RECORDS SHOWN section start

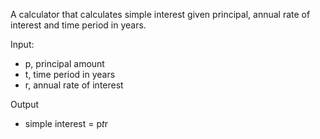A calculator that calculates simple interest given principal, annual rate of interest and time period in years.

Input:
 - p, principal amount
 - t, time period in years
 - r, annual rate of interest

Output
 - simple interest = p*t*r
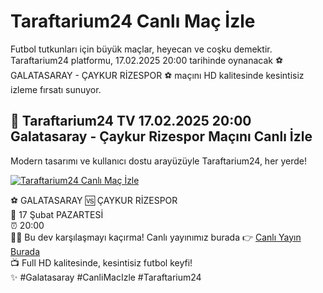 # Taraftarium24 Canlı Maç İzle  

Futbol tutkunları için büyük maçlar, heyecan ve coşku demektir. Taraftarium24 platformu, 17.02.2025 20:00 tarihinde oynanacak ⚽️ GALATASARAY - ÇAYKUR RİZESPOR ⚽️ maçını HD kalitesinde kesintisiz izleme fırsatı sunuyor.  

## 🎥 Taraftarium24 TV 17.02.2025 20:00 Galatasaray - Çaykur Rizespor Maçını Canlı İzle  

Modern tasarımı ve kullanıcı dostu arayüzüyle Taraftarium24, her yerde!  

[![Taraftarium24 Canlı Maç İzle](https://i.ibb.co/5K7Ks6w/zzzz3.gif)](http://bit.ly/bosssportstv)  

⚽️ GALATASARAY 🆚 ÇAYKUR RİZESPOR  
📅 17 Şubat PAZARTESİ  
⏰ 20:00  
🔴🔶 Bu dev karşılaşmayı kaçırma! Canlı yayınımız burada 👉 [Canlı Yayın Burada](http://bit.ly/bosssportstv)  
📺 Full HD kalitesinde, kesintisiz futbol keyfi!  
✨ #Galatasaray #CanliMacIzle #Taraftarium24
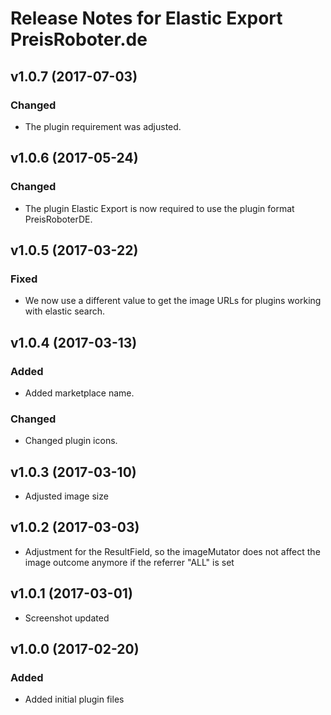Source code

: # Release Notes for Elastic Export PreisRoboter.de

## v1.0.7 (2017-07-03)

### Changed
- The plugin requirement was adjusted.

## v1.0.6 (2017-05-24)

### Changed
- The plugin Elastic Export is now required to use the plugin format PreisRoboterDE.

## v1.0.5 (2017-03-22)

### Fixed
- We now use a different value to get the image URLs for plugins working with elastic search.

## v1.0.4 (2017-03-13)

### Added
- Added marketplace name.

### Changed
- Changed plugin icons.

## v1.0.3 (2017-03-10)
- Adjusted image size

## v1.0.2 (2017-03-03)
- Adjustment for the ResultField, so the imageMutator does not affect the image outcome anymore if the referrer "ALL" is set

## v1.0.1 (2017-03-01)
- Screenshot updated

## v1.0.0 (2017-02-20)
 
### Added
- Added initial plugin files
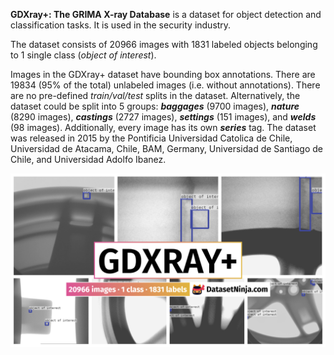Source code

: **GDXray+: The GRIMA X-ray Database** is a dataset for object detection and classification tasks. It is used in the security industry. 

The dataset consists of 20966 images with 1831 labeled objects belonging to 1 single class (*object of interest*).

Images in the GDXray+ dataset have bounding box annotations. There are 19834 (95% of the total) unlabeled images (i.e. without annotations). There are no pre-defined <i>train/val/test</i> splits in the dataset. Alternatively, the dataset could be split into 5 groups: ***baggages*** (9700 images), ***nature*** (8290 images), ***castings*** (2727 images), ***settings*** (151 images), and ***welds*** (98 images). Additionally, every image has its own ***series*** tag. The dataset was released in 2015 by the Pontificia Universidad Catolica de Chile, Universidad de Atacama, Chile, BAM, Germany, Universidad de Santiago de Chile, and Universidad Adolfo Ibanez.

<img src="https://github.com/dataset-ninja/gdxray/raw/main/visualizations/poster.png">
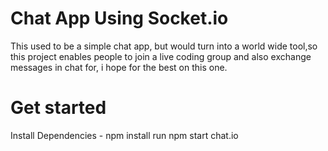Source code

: Chat App Using Socket.io
========================
This used to be a simple chat app, but would turn into a world wide tool,so this project enables people to join a live coding group and also exchange messages in chat for, i hope for the best on this one.

Get started
===========
Install Dependencies -  npm install
run npm start chat.io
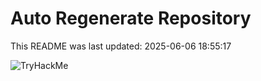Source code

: # Auto Regenerate Repository

This README was last updated: 2025-06-06 18:55:17

 ![TryHackMe](https://tryhackme.com/badge/533634)
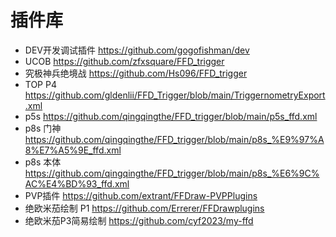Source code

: # 插件库

* DEV开发调试插件 https://github.com/gogofishman/dev
* UCOB https://github.com/zfxsquare/FFD_trigger
* 究极神兵绝境战 https://github.com/Hs096/FFD_trigger
* TOP P4 https://github.com/gldenlii/FFD_Trigger/blob/main/TriggernometryExport.xml
* p5s https://github.com/qingqingthe/FFD_trigger/blob/main/p5s_ffd.xml
* p8s 门神 https://github.com/qingqingthe/FFD_trigger/blob/main/p8s_%E9%97%A8%E7%A5%9E_ffd.xml
* p8s 本体 https://github.com/qingqingthe/FFD_trigger/blob/main/p8s_%E6%9C%AC%E4%BD%93_ffd.xml
* PVP插件 https://github.com/extrant/FFDraw-PVPPlugins
* 绝欧米茄绘制 P1  https://github.com/Errerer/FFDrawplugins
* 绝欧米茄P3简易绘制  https://github.com/cyf2023/my-ffd

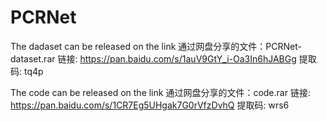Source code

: # PCRNet
The dadaset can be released on the link 通过网盘分享的文件：PCRNet-dataset.rar
链接: https://pan.baidu.com/s/1auV9GtY_i-Oa3In6hJABGg 提取码: tq4p

The code can be released on the link 通过网盘分享的文件：code.rar
链接: https://pan.baidu.com/s/1CR7Eg5UHgak7G0rVfzDvhQ 提取码: wrs6
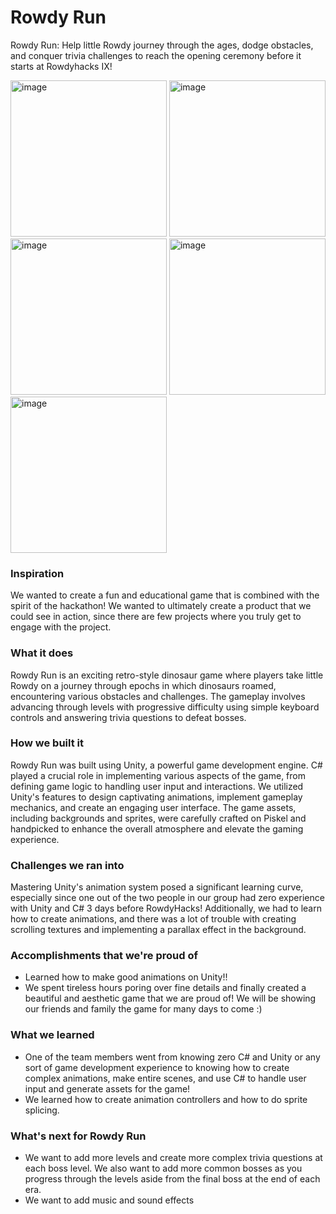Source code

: # Rowdy Run 

Rowdy Run: Help little Rowdy journey through the ages, dodge obstacles, and conquer trivia challenges to reach the opening ceremony before it starts at Rowdyhacks IX!

<img width="250" alt="image" src="https://github.com/siaxvii/RowdyRun/assets/91913752/b4fe5b30-00cb-4be0-9b94-a3c52865862d">
<img width="250" alt="image" src="https://github.com/siaxvii/RowdyRun/assets/91913752/2d9403cc-4607-4815-a6c5-44baae955b43">
<img width="250" alt="image" src="https://github.com/siaxvii/RowdyRun/assets/91913752/c48f37a9-dae8-4516-9536-ebca52712d67">
<img width="250" alt="image" src="https://github.com/siaxvii/RowdyRun/assets/91913752/f52e0890-7776-4b55-937f-d86683d22cd4">
<img width="250" alt="image" src="https://github.com/siaxvii/RowdyRun/assets/91913752/38a47e75-9d83-44fa-af9b-88146ba43889">

### Inspiration
We wanted to create a fun and educational game that is combined with the spirit of the hackathon! We wanted to ultimately create a product that we could see in action, since there are few projects where you truly get to engage with the project.

### What it does
Rowdy Run is an exciting retro-style dinosaur game where players take little Rowdy on a journey through epochs in which dinosaurs roamed, encountering various obstacles and challenges. The gameplay involves advancing through levels with progressive difficulty using simple keyboard controls and answering trivia questions to defeat bosses.

### How we built it
Rowdy Run was built using Unity, a powerful game development engine. C# played a crucial role in implementing various aspects of the game, from defining game logic to handling user input and interactions. We utilized Unity's features to design captivating animations, implement gameplay mechanics, and create an engaging user interface. The game assets, including backgrounds and sprites, were carefully crafted on Piskel and handpicked to enhance the overall atmosphere and elevate the gaming experience.

### Challenges we ran into
Mastering Unity's animation system posed a significant learning curve, especially since one out of the two people in our group had zero experience with Unity and C# 3 days before RowdyHacks! Additionally, we had to learn how to create animations, and there was a lot of trouble with creating scrolling textures and implementing a parallax effect in the background.

### Accomplishments that we're proud of
- Learned how to make good animations on Unity!!
- We spent tireless hours poring over fine details and finally created a beautiful and aesthetic game that we are proud of! We will be showing our friends and family the game for many days to come :)

### What we learned
- One of the team members went from knowing zero C# and Unity or any sort of game development experience to knowing how to create complex animations, make entire scenes, and use C# to handle user input and generate assets for the game!
- We learned how to create animation controllers and how to do sprite splicing.

### What's next for Rowdy Run
- We want to add more levels and create more complex trivia questions at each boss level. We also want to add more common bosses as you progress through the levels aside from the final boss at the end of each era.
- We want to add music and sound effects
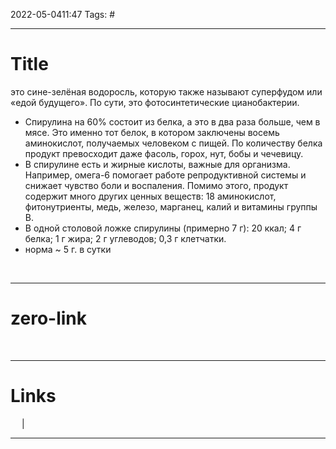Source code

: 2022-05-0411:47
Tags: #

---
# Title
это сине-зелёная водоросль, которую также называют суперфудом или «едой будущего». По сути, это фотосинтетические цианобактерии. 
- Спирулина на 60% состоит из белка, а это в два раза больше, чем в мясе. Это именно тот белок, в котором заключены восемь аминокислот, получаемых человеком с пищей. По количеству белка продукт превосходит даже фасоль, горох, нут, бобы и чечевицу. 
- В спирулине есть и жирные кислоты, важные для организма. Например, омега-6 помогает работе репродуктивной системы и снижает чувство боли и воспаления. Помимо этого, продукт содержит много других ценных веществ: 18 аминокислот, фитонутриенты, медь, железо, марганец, калий и витамины группы В.
- В одной столовой ложке спирулины (примерно 7 г):
    20 ккал;
    4 г белка;
    1 г жира;
    2 г углеводов;
    0,3 г клетчатки.
- норма ~ 5 г. в сутки



</br>

---
# zero-link

</br>

---
# Links
 &emsp; | &emsp; 


---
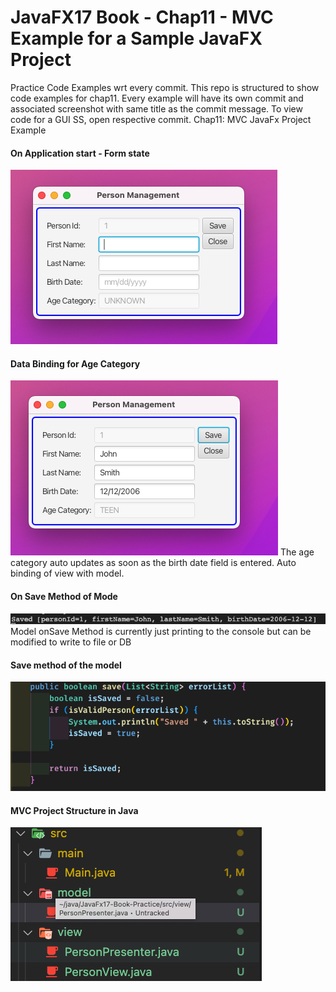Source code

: # JavaFX17 Book - Chap11 - MVC Example for a Sample JavaFX Project

Practice Code Examples wrt every commit.
This repo is structured to show code examples for chap11. Every example will have its own commit and associated screenshot with same title as the commit message. To view code for a GUI SS, open respective commit.
Chap11: MVC JavaFx Project Example

#### On Application start - Form state

![homepage](images/Initial.png)

#### Data Binding for Age Category

![homepage](images/Auto%20Binding%20For%20Category%20Field.png)
The age category auto updates as soon as the birth date field is entered. Auto binding of view with model.

#### On Save Method of Mode

![homepage](images/onsave.png)
Model onSave Method is currently just printing to the console but can be modified to write to file or DB

#### Save method of the model

![homepage](images/saveMethod.png)

#### MVC Project Structure in Java

![homepage](images/mvc.png)
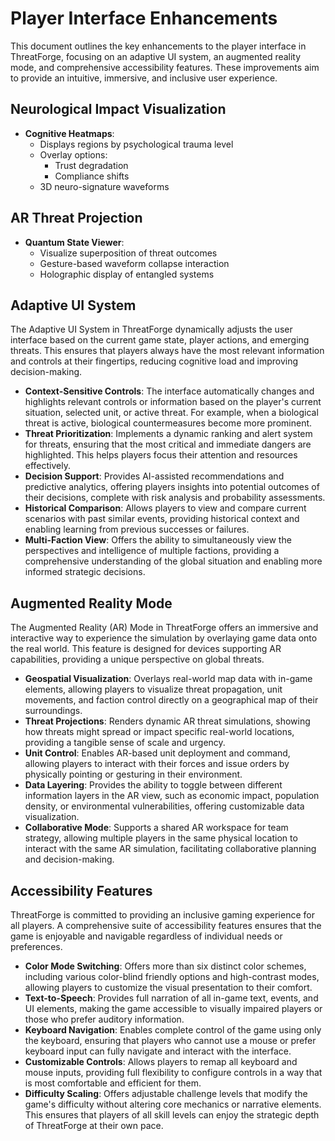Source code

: # Player Interface Enhancements

This document outlines the key enhancements to the player interface in ThreatForge, focusing on an adaptive UI system, an augmented reality mode, and comprehensive accessibility features. These improvements aim to provide an intuitive, immersive, and inclusive user experience.

## Neurological Impact Visualization

- **Cognitive Heatmaps**:
    - Displays regions by psychological trauma level
    - Overlay options:
        - Trust degradation
        - Compliance shifts
    - 3D neuro-signature waveforms

## AR Threat Projection

- **Quantum State Viewer**:
    - Visualize superposition of threat outcomes
    - Gesture-based waveform collapse interaction
    - Holographic display of entangled systems

## Adaptive UI System

The Adaptive UI System in ThreatForge dynamically adjusts the user interface based on the current game state, player actions, and emerging threats. This ensures that players always have the most relevant information and controls at their fingertips, reducing cognitive load and improving decision-making.

- **Context-Sensitive Controls**: The interface automatically changes and highlights relevant controls or information based on the player's current situation, selected unit, or active threat. For example, when a biological threat is active, biological countermeasures become more prominent.
- **Threat Prioritization**: Implements a dynamic ranking and alert system for threats, ensuring that the most critical and immediate dangers are highlighted. This helps players focus their attention and resources effectively.
- **Decision Support**: Provides AI-assisted recommendations and predictive analytics, offering players insights into potential outcomes of their decisions, complete with risk analysis and probability assessments.
- **Historical Comparison**: Allows players to view and compare current scenarios with past similar events, providing historical context and enabling learning from previous successes or failures.
- **Multi-Faction View**: Offers the ability to simultaneously view the perspectives and intelligence of multiple factions, providing a comprehensive understanding of the global situation and enabling more informed strategic decisions.

## Augmented Reality Mode

The Augmented Reality (AR) Mode in ThreatForge offers an immersive and interactive way to experience the simulation by overlaying game data onto the real world. This feature is designed for devices supporting AR capabilities, providing a unique perspective on global threats.

- **Geospatial Visualization**: Overlays real-world map data with in-game elements, allowing players to visualize threat propagation, unit movements, and faction control directly on a geographical map of their surroundings.
- **Threat Projections**: Renders dynamic AR threat simulations, showing how threats might spread or impact specific real-world locations, providing a tangible sense of scale and urgency.
- **Unit Control**: Enables AR-based unit deployment and command, allowing players to interact with their forces and issue orders by physically pointing or gesturing in their environment.
- **Data Layering**: Provides the ability to toggle between different information layers in the AR view, such as economic impact, population density, or environmental vulnerabilities, offering customizable data visualization.
- **Collaborative Mode**: Supports a shared AR workspace for team strategy, allowing multiple players in the same physical location to interact with the same AR simulation, facilitating collaborative planning and decision-making.

## Accessibility Features

ThreatForge is committed to providing an inclusive gaming experience for all players. A comprehensive suite of accessibility features ensures that the game is enjoyable and navigable regardless of individual needs or preferences.

- **Color Mode Switching**: Offers more than six distinct color schemes, including various color-blind friendly options and high-contrast modes, allowing players to customize the visual presentation to their comfort.
- **Text-to-Speech**: Provides full narration of all in-game text, events, and UI elements, making the game accessible to visually impaired players or those who prefer auditory information.
- **Keyboard Navigation**: Enables complete control of the game using only the keyboard, ensuring that players who cannot use a mouse or prefer keyboard input can fully navigate and interact with the interface.
- **Customizable Controls**: Allows players to remap all keyboard and mouse inputs, providing full flexibility to configure controls in a way that is most comfortable and efficient for them.
- **Difficulty Scaling**: Offers adjustable challenge levels that modify the game's difficulty without altering core mechanics or narrative elements. This ensures that players of all skill levels can enjoy the strategic depth of ThreatForge at their own pace.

RECORDS SHOWN section end

EXERCISE - Print exactly the lines running from the start of the entries above to the line with "The dataset consists", both included; leave out any pictures.

ANSWER SPACE -
A calculator that calculates simple interest given principal, annual rate of interest and time period in years.

Input:
 - p, principal amount
 - t, time period in years
 - r, annual rate of interest

Output
 - simple interest = p*t*r
 # Taraftarium24 Canlı Maç İzle  

Futbol tutkunları için büyük maçlar, heyecan ve coşku demektir. Taraftarium24 platformu, 17.02.2025 20:00 tarihinde oynanacak ⚽️ GALATASARAY - ÇAYKUR RİZESPOR ⚽️ maçını HD kalitesinde kesintisiz izleme fırsatı sunuyor.  

## 🎥 Taraftarium24 TV 17.02.2025 20:00 Galatasaray - Çaykur Rizespor Maçını Canlı İzle  

Modern tasarımı ve kullanıcı dostu arayüzüyle Taraftarium24, her yerde!  

[![Taraftarium24 Canlı Maç İzle](https://i.ibb.co/5K7Ks6w/zzzz3.gif)](http://bit.ly/bosssportstv)  

⚽️ GALATASARAY 🆚 ÇAYKUR RİZESPOR  
📅 17 Şubat PAZARTESİ  
⏰ 20:00  
🔴🔶 Bu dev karşılaşmayı kaçırma! Canlı yayınımız burada 👉 [Canlı Yayın Burada](http://bit.ly/bosssportstv)  
📺 Full HD kalitesinde, kesintisiz futbol keyfi!  
✨ #Galatasaray #CanliMacIzle #Taraftarium24
Source code

: # Release Notes for Elastic Export PreisRoboter.de

## v1.0.7 (2017-07-03)

### Changed
- The plugin requirement was adjusted.

## v1.0.6 (2017-05-24)

### Changed
- The plugin Elastic Export is now required to use the plugin format PreisRoboterDE.

## v1.0.5 (2017-03-22)

### Fixed
- We now use a different value to get the image URLs for plugins working with elastic search.

## v1.0.4 (2017-03-13)

### Added
- Added marketplace name.

### Changed
- Changed plugin icons.

## v1.0.3 (2017-03-10)
- Adjusted image size

## v1.0.2 (2017-03-03)
- Adjustment for the ResultField, so the imageMutator does not affect the image outcome anymore if the referrer "ALL" is set

## v1.0.1 (2017-03-01)
- Screenshot updated

## v1.0.0 (2017-02-20)
 
### Added
- Added initial plugin files
Source code

: **GDXray+: The GRIMA X-ray Database** is a dataset for object detection and classification tasks. It is used in the security industry. 

The dataset consists of 20966 images with 1831 labeled objects belonging to 1 single class (*object of interest*).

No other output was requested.